Stored items from a collection:
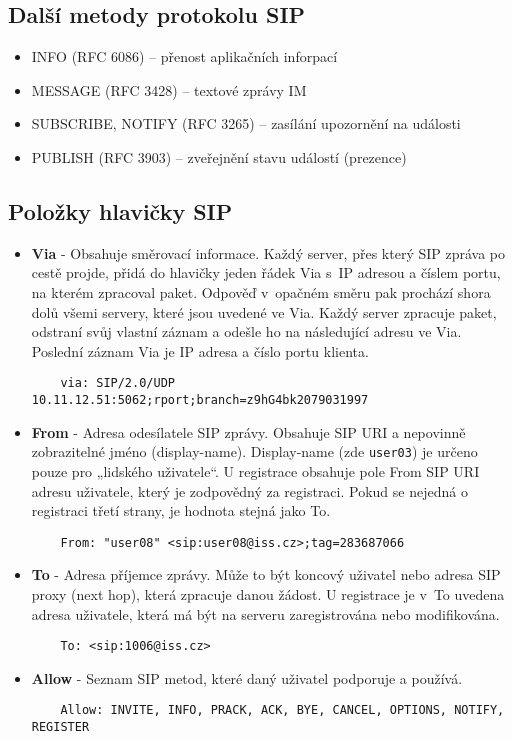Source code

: \subsection*{Další metody protokolu SIP}
\begin{itemize}
    \item INFO (RFC 6086) – přenost aplikačních inforpací
    \item MESSAGE (RFC 3428) – textové zprávy IM
    \item SUBSCRIBE, NOTIFY (RFC 3265) – zasílání upozornění na události
    \item PUBLISH (RFC 3903) – zveřejnění stavu událostí (prezence)
\end{itemize}

\subsection*{Položky hlavičky SIP}
\begin{itemize}
    \item {\bf Via} - Obsahuje směrovací informace. Každý server, přes který SIP zpráva po cestě projde,
    přidá do hlavičky jeden řádek Via s IP adresou a číslem portu, na kterém zpracoval paket. Odpověď v opačném
    směru pak prochází shora dolů všemi servery, které jsou uvedené ve Via. Každý server zpracuje paket,
    odstraní svůj vlastní záznam a odešle ho na následující adresu ve Via. Poslední záznam Via je IP adresa
    a číslo portu klienta.
    \begin{verbatim}
    via: SIP/2.0/UDP 10.11.12.51:5062;rport;branch=z9hG4bk2079031997
    \end{verbatim}
    
    \item {\bf From} - Adresa odesílatele SIP zprávy. Obsahuje SIP URI a nepovinně zobrazitelné jméno (display-name).
    Display-name (zde {\tt user03}) je určeno pouze pro „lidského uživatele“.
    U registrace obsahuje pole From SIP URI adresu uživatele, který je zodpovědný za registraci. Pokud se nejedná o registraci třetí strany, je hodnota stejná jako To.
    \begin{verbatim}
    From: "user08" <sip:user08@iss.cz>;tag=283687066
    \end{verbatim}

    
    \item {\bf To} - Adresa příjemce zprávy. Může to být koncový uživatel nebo adresa SIP proxy (next hop), která zpracuje danou žádost.
    U registrace je v To uvedena adresa uživatele, která má být na serveru zaregistrována nebo modifikována.
    \begin{verbatim}
    To: <sip:1006@iss.cz>
    \end{verbatim}
    
    \item {\bf Allow} - Seznam SIP metod, které daný uživatel podporuje a používá.
    \begin{verbatim}
    Allow: INVITE, INFO, PRACK, ACK, BYE, CANCEL, OPTIONS, NOTIFY, REGISTER
    \end{verbatim}
\end{itemize}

Work request.
Across the entries above, work out how many lines include the string "uživatele", and report only that figure.

Response area.
3